Комментарий |

Главное - керосин. Евгеника либеральности и потаенное место Проханова.

  

Был приятно разбужен запахом керосина. Это не комический троп: я на самом деле люблю вспоминать, как пахнет настоящий сельскохозяйственный керосин, который наливали на дно специальной консервной банки или бутылки, чтобы складывать туда собранных на картофельных грядках колорадских жуков. Милосерднее, простите, нельзя: жуки расползутся, презрев условия договора.

Это было давно – когда картофельные кусты были большими, а колорадских жуков русофобы еще не развели до количества, перед которым бессильна мануальная профилактика. Это было так восхитительно давно, что, слава Богу, туда уже не достать из нынешнего – поганого и бессмысленного (разве что зарплату иногда платят) – бытия-в-мире.

Поскребя щетину на щековидных отростках, решил, что иначе, как купив банку целебного напитка «Хуч грейпфрутовый», ситуацию с головой не упромыслить.

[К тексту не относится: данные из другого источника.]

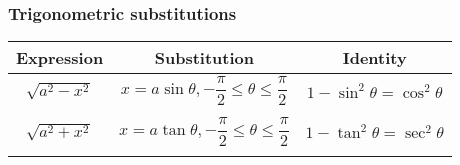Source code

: \documentclass[
]{article}
\begin{document}
\hypertarget{trigonometric-substitutions}{%
\subsubsection{Trigonometric
substitutions}\label{trigonometric-substitutions}}

\begin{longtable}[]{@{}ccc@{}}
\toprule
\begin{minipage}[b]{0.30\columnwidth}\centering
Expression\strut
\end{minipage} & \begin{minipage}[b]{0.30\columnwidth}\centering
Substitution\strut
\end{minipage} & \begin{minipage}[b]{0.30\columnwidth}\centering
Identity\strut
\end{minipage}\tabularnewline
\midrule
\endhead
\begin{minipage}[t]{0.30\columnwidth}\centering
\(\sqrt{a^2-x^2}\)\strut
\end{minipage} & \begin{minipage}[t]{0.30\columnwidth}\centering
\(x = a\sin \theta, -\dfrac{\pi}{2} \leq \theta \leq \dfrac{\pi}{2}\)\strut
\end{minipage} & \begin{minipage}[t]{0.30\columnwidth}\centering
\(1 - \sin^2 \theta = \cos^2 \theta\)\strut
\end{minipage}\tabularnewline
\begin{minipage}[t]{0.30\columnwidth}\centering
\strut
\end{minipage} & \begin{minipage}[t]{0.30\columnwidth}\centering
\strut
\end{minipage} & \begin{minipage}[t]{0.30\columnwidth}\centering
\strut
\end{minipage}\tabularnewline
\begin{minipage}[t]{0.30\columnwidth}\centering
\(\sqrt{a^2+x^2}\)\strut
\end{minipage} & \begin{minipage}[t]{0.30\columnwidth}\centering
\(x = a\tan \theta, -\dfrac{\pi}{2} \leq \theta \leq \dfrac{\pi}{2}\)\strut
\end{minipage} & \begin{minipage}[t]{0.30\columnwidth}\centering
\(1 - \tan^2 \theta = \sec^2 \theta\)\strut
\end{minipage}\tabularnewline
\begin{minipage}[t]{0.30\columnwidth}\centering

\end{minipage}
\end{longtable}
\end{document}
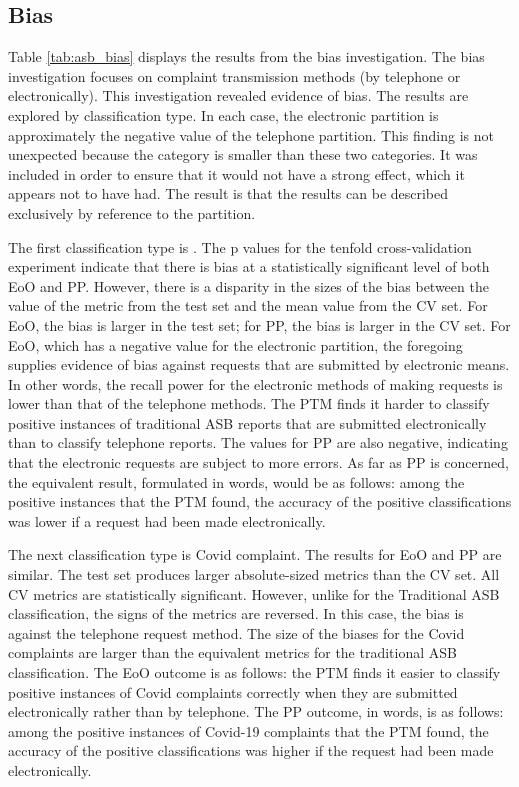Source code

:\subsection{Bias} 

Table \ref{tab:asb_bias} displays the results from the bias investigation. The bias investigation focuses on complaint transmission methods (by telephone or electronically). This investigation revealed evidence of bias. The results are explored by classification type. In each case, the electronic partition is approximately the negative value of the telephone partition. This finding is not unexpected because the  category is smaller than these two categories. It was included in order to ensure that it would not have a strong effect, which it appears not to have had. The result is that the results can be described exclusively by reference to the  partition.

The first classification type is . The p values for the tenfold cross-validation experiment indicate that there is bias at a statistically significant level of both EoO and PP. However, there is a disparity in the sizes of the bias between the value of the metric from the test set and the mean value from the CV set. For EoO, the bias is larger in the test set; for PP, the bias is larger in the CV set. For EoO, which has a negative value for the electronic partition, the foregoing supplies evidence of bias against requests that are submitted by electronic means. In other words, the recall power for the electronic methods of making requests is lower than that of the telephone methods. The PTM finds it harder to classify positive instances of traditional ASB reports that are submitted electronically than to classify telephone reports. The values for PP are also negative, indicating that the electronic requests are subject to more errors. As far as PP is concerned, the equivalent result, formulated in words, would be as follows: among the positive instances that the PTM found, the accuracy of the positive classifications was lower if a request had been made electronically.

The next classification type is Covid complaint. The results for EoO and PP are similar. The test set produces larger absolute-sized metrics than the CV set. All CV metrics are statistically significant. However, unlike for the Traditional ASB classification, the signs of the metrics are reversed. In this case, the bias is against the telephone request method. The size of the biases for the Covid complaints are larger than the equivalent metrics for the traditional ASB classification. The EoO outcome is as follows: the PTM finds it easier to classify positive instances of Covid complaints correctly when they are submitted electronically rather than by telephone. The PP outcome, in words, is as follows: among the positive instances of Covid-19 complaints that the PTM found, the accuracy of the positive classifications was higher if the request had been made electronically.

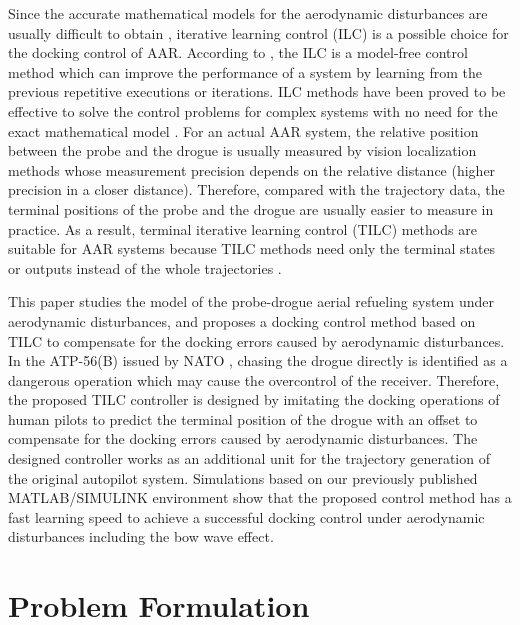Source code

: Since the accurate mathematical models for the aerodynamic disturbances
are usually difficult to obtain \cite{dai2016modeling}, iterative
learning control (ILC) is a possible choice for the docking control
of AAR. According to \cite{bristow2006survey}, the ILC is a model-free
control method which can improve the performance of a system by learning
from the previous repetitive executions or iterations. ILC methods
have been proved to be effective to solve the control problems for
complex systems with no need for the exact mathematical model \cite{ahn2007iterative}.
For an actual AAR system, the relative position between the probe
and the drogue is usually measured by vision localization methods
\cite{valasek2005vision} whose measurement precision depends on the
relative distance (higher precision in a closer distance). Therefore,
compared with the trajectory data, the terminal positions of the probe
and the drogue are usually easier to measure in practice. As a result,
terminal iterative learning control (TILC) methods are suitable for
AAR systems because TILC methods need only the terminal states or
outputs instead of the whole trajectories \cite{chen1999iterative,chi2014improved}. 

This paper studies the model of the probe-drogue aerial refueling
system under aerodynamic disturbances, and proposes a docking control
method based on TILC to compensate for the docking errors caused by
aerodynamic disturbances. In the ATP-56(B) issued by NATO \cite{NATO-2004-3},
chasing the drogue directly is identified as a dangerous operation
which may cause the overcontrol of the receiver. Therefore, the proposed
TILC controller is designed by imitating the docking operations of
human pilots to predict the terminal position of the drogue with an
offset to compensate for the docking errors caused by aerodynamic
disturbances. The designed controller works as an additional unit
for the trajectory generation of the original autopilot system. Simulations
based on our previously published MATLAB/SIMULINK environment \cite{dai2016modeling,wei2016drogue}
show that the proposed control method has a fast learning speed to
achieve a successful docking control under aerodynamic disturbances
including the bow wave effect.

\section{Problem Formulation}

\label{Sec-2}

Кряхтя, спустился во двор. Стали очевидны причины запаха: в нашем доме красят двери подъездов. Замечательной «половой» краской – наверное, самая дешевая и керосиноскопичная в ЖЭКе она. А между тем мусорные ящики в углу двора покрасили накануне в жизнеутверждающий светло-салатовый цвет. Стараюсь теперь сразу на ящики смотреть, когда из дому выхожу. Купил Хуч, сигареты и коробку сигарок «Капитан Блэк» – дома курить. Жена не любит, когда я прованиваю квартиру экономическим табаком, а идти за трубочным – далеко, и ста рублей теоретически жаль.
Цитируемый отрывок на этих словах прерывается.